Let $R$ be a relation over $A$. Define $R^{-1}, R^2$ like so:
$aR^{-1}b \iff bRa\\ aR^2b\iff\exists _{c\in A}(aRc\wedge cRb)$
Prove:
$R$ is transitive $\iff$ $R^2\subseteq R$
$R$ is transitive and reflexive $\to$ $R=R^2$
$\Rightarrow$ is fairly simple, let $a,b,c\in A$ since $R$ is transitive then $(a,b),(b,c)\in R$ so there exists $b\in A$ such that from the definition of $R^2$: $(a,b),(b,c)\in R \iff a R^2c$ therefore $R^2\subseteq R$.
But I get stuck with $\Leftarrow$, suppose $R^2\subseteq R$ so let $a,b\in A$ such that $aR^2b\iff\exists _{c\in A}\color{red}{(aRc\wedge cRb)}\subseteq R$ but now I can't just use the definition of transitivity on the red part to get $aRc$ and I can't assume anything else...
We have from definition: $\forall a,b,c\in A(aRa)\wedge((aRb\wedge bRc)\to(aRc))$ $(*)$ and we need to show that $R\subseteq R^2$ and $R^2\subseteq R$.

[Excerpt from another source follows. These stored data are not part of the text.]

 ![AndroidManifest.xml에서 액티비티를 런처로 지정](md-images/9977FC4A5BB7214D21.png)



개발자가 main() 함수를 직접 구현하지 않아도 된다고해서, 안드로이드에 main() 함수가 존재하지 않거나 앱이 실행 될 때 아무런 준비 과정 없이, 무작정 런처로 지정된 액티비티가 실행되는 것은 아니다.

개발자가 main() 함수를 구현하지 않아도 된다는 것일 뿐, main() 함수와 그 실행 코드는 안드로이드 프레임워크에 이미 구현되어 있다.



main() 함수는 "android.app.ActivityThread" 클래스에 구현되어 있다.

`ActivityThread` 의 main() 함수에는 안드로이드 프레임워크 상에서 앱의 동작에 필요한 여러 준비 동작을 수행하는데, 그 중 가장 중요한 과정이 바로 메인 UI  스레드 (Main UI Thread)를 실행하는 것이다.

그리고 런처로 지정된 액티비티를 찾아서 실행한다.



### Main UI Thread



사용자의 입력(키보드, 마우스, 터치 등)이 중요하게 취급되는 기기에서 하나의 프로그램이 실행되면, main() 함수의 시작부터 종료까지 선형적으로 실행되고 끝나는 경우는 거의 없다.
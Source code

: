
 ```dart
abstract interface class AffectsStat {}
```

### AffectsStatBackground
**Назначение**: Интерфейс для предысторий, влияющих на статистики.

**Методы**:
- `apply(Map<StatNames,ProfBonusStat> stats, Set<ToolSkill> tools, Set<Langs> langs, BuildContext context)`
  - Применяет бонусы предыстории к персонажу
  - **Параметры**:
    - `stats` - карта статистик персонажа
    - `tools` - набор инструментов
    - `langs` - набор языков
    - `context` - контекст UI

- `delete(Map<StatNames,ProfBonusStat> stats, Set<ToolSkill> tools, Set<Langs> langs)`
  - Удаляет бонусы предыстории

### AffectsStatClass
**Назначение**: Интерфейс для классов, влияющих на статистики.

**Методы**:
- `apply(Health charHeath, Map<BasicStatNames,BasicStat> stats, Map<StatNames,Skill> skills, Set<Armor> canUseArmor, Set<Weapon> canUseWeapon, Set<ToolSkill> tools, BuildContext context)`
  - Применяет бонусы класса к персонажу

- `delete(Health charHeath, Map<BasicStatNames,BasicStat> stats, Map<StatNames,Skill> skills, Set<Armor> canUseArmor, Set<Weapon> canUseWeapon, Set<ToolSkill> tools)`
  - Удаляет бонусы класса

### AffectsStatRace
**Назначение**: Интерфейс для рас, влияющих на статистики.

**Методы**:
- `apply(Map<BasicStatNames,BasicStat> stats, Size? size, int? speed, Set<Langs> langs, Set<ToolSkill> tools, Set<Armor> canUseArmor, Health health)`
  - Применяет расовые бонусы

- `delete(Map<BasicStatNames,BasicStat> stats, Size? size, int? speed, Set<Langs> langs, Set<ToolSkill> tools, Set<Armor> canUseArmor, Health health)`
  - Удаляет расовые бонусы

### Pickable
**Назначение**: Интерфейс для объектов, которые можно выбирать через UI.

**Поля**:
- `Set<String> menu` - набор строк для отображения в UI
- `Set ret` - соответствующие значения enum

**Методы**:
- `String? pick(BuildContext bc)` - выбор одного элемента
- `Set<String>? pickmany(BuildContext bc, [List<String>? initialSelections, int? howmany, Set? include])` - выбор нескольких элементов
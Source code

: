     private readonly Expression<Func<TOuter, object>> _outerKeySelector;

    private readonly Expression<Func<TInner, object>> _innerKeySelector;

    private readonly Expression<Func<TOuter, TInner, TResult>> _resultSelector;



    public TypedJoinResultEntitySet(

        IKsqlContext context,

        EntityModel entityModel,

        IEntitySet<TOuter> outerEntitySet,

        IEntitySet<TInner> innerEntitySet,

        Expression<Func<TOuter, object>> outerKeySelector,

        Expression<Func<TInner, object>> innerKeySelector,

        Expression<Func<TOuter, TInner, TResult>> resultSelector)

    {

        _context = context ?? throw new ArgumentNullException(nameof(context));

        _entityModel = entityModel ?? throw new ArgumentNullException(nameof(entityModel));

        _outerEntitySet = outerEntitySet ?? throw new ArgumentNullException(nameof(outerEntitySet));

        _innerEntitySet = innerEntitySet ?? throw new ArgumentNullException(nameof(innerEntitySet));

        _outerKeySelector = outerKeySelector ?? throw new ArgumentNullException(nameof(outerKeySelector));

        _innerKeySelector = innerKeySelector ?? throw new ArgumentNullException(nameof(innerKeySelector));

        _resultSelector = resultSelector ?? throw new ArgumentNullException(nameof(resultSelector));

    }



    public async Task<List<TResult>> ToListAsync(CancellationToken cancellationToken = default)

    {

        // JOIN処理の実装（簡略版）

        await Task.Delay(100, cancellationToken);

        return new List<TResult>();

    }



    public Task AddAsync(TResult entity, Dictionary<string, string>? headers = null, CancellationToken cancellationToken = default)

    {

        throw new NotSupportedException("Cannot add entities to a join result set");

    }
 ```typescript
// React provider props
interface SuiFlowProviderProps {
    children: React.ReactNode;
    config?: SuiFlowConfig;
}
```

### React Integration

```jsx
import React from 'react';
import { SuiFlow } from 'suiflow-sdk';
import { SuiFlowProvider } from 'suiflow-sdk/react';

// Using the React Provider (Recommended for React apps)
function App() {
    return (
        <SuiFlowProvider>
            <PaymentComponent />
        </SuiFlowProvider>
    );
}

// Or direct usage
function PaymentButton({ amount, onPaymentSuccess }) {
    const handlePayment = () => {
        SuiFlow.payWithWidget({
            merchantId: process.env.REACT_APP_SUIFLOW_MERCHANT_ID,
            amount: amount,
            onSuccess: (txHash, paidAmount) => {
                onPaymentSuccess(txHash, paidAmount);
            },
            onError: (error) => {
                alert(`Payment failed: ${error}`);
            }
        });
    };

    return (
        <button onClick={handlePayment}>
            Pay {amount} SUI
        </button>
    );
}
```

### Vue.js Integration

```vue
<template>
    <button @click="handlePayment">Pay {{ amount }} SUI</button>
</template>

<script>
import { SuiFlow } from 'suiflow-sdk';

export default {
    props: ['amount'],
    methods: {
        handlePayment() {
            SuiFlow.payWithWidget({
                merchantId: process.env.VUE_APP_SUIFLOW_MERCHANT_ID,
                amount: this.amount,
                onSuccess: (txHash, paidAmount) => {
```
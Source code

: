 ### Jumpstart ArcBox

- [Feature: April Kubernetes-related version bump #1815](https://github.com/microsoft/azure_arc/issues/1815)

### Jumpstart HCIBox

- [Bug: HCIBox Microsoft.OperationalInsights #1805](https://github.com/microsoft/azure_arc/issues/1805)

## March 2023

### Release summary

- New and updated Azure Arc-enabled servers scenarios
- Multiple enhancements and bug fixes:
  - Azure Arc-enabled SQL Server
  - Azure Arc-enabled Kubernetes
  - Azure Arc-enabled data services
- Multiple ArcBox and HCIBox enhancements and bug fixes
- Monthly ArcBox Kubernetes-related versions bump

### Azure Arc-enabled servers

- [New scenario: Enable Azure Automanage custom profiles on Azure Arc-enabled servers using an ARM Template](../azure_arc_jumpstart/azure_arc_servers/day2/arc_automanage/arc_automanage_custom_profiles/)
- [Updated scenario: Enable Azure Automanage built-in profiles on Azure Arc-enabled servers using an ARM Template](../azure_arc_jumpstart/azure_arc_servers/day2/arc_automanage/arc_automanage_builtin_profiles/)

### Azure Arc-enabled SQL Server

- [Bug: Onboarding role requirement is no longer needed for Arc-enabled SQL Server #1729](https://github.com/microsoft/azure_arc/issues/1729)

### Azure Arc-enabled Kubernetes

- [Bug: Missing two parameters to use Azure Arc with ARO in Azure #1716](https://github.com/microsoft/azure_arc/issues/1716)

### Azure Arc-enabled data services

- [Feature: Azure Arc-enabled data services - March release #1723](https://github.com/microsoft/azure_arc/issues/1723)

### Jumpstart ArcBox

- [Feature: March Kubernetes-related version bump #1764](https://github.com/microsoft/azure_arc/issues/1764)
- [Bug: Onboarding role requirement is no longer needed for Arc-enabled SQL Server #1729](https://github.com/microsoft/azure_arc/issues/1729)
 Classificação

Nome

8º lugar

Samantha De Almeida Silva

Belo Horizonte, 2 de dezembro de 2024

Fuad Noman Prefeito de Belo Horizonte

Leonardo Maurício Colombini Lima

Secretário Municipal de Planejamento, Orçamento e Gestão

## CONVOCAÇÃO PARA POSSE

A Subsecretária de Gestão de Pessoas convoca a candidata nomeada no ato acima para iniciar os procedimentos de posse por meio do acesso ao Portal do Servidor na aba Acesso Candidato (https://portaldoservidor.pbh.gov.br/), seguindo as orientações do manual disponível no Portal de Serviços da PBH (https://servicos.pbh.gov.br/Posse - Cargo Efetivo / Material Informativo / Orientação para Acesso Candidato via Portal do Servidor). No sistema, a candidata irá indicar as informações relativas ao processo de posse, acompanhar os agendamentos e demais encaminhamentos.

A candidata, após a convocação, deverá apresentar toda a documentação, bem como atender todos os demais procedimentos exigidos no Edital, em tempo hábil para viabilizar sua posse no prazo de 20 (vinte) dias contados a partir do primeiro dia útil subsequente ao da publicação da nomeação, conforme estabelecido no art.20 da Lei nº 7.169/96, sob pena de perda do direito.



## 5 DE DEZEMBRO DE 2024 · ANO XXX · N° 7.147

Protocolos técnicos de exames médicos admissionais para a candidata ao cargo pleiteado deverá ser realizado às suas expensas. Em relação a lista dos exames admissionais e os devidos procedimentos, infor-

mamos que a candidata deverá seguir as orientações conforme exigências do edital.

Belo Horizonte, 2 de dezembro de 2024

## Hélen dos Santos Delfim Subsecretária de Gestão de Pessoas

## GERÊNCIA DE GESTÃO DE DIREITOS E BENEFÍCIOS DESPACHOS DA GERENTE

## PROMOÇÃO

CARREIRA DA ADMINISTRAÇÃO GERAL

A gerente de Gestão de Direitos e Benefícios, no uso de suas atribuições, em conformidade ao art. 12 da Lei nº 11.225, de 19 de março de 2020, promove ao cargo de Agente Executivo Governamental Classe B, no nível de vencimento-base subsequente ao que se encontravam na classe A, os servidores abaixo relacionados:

So maybe this would work: $aR^2b\iff\exists _{a\in A}(aRa\wedge aRb)$ but I'm not sure how to apply it in the subsets...
$(*)$ Question about this, is there a way to simplify it? is it equivalent to $(aRa)\wedge(aRc)$ or $(aRa)\wedge(aRb\wedge bRc)$? or we can't simplify it any further?
For 1. : consider $a,b,c \in A$ such that $aRc$ and $cRb$.
This means that $aR^2b$ and we have that $R_2 ⊆ R$, and this means that : : $(a,b) \in R^2 \subseteq R$ and thus $(a,b) \in R$.
Thus we have that, from $aRc, cRb$, follows : $aRb$, and this is transitivity.
For 2. : we have $R^2 \subseteq R$ form 1. (transitivity); thus we have to check that reflexivity is enough to ensure : $R \subseteq R^2$.
In order that $(a,b) \in R \rightarrow (a,b) \in R^2$, we have to check that :
then assume $c=a$ and we have : $aRa$ (by reflexivity) and : $aRb$.